> **PROBLEM STATEMENT**
Look below for the line with "of a table?". Extract that line and each one after it through the last, word for word.

─── DATASET ENTRIES

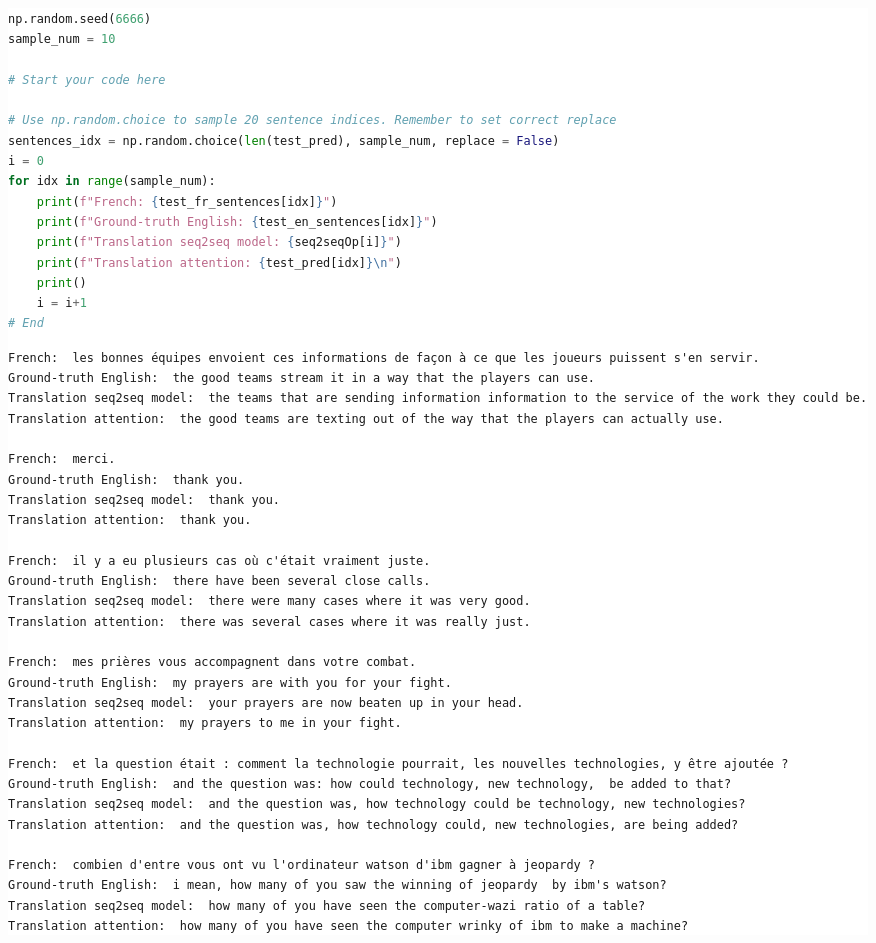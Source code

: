 
```python
np.random.seed(6666)
sample_num = 10

# Start your code here

# Use np.random.choice to sample 20 sentence indices. Remember to set correct replace
sentences_idx = np.random.choice(len(test_pred), sample_num, replace = False)
i = 0
for idx in range(sample_num):
    print(f"French: {test_fr_sentences[idx]}")
    print(f"Ground-truth English: {test_en_sentences[idx]}")
    print(f"Translation seq2seq model: {seq2seqOp[i]}")
    print(f"Translation attention: {test_pred[idx]}\n")
    print()
    i = i+1 
# End
```

    French:  les bonnes équipes envoient ces informations de façon à ce que les joueurs puissent s'en servir.
    Ground-truth English:  the good teams stream it in a way that the players can use.
    Translation seq2seq model:  the teams that are sending information information to the service of the work they could be.
    Translation attention:  the good teams are texting out of the way that the players can actually use.
    
    French:  merci.
    Ground-truth English:  thank you.
    Translation seq2seq model:  thank you.
    Translation attention:  thank you.
    
    French:  il y a eu plusieurs cas où c'était vraiment juste.
    Ground-truth English:  there have been several close calls.
    Translation seq2seq model:  there were many cases where it was very good.
    Translation attention:  there was several cases where it was really just.
    
    French:  mes prières vous accompagnent dans votre combat.
    Ground-truth English:  my prayers are with you for your fight.
    Translation seq2seq model:  your prayers are now beaten up in your head.
    Translation attention:  my prayers to me in your fight.
    
    French:  et la question était : comment la technologie pourrait, les nouvelles technologies, y être ajoutée ?
    Ground-truth English:  and the question was: how could technology, new technology,  be added to that?
    Translation seq2seq model:  and the question was, how technology could be technology, new technologies?
    Translation attention:  and the question was, how technology could, new technologies, are being added?
    
    French:  combien d'entre vous ont vu l'ordinateur watson d'ibm gagner à jeopardy ?
    Ground-truth English:  i mean, how many of you saw the winning of jeopardy  by ibm's watson?
    Translation seq2seq model:  how many of you have seen the computer-wazi ratio of a table?
    Translation attention:  how many of you have seen the computer wrinky of ibm to make a machine?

──────

> **SOLUTION TO THIS EXERCISE**
    Translation seq2seq model:  how many of you have seen the computer-wazi ratio of a table?
    Translation attention:  how many of you have seen the computer wrinky of ibm to make a machine?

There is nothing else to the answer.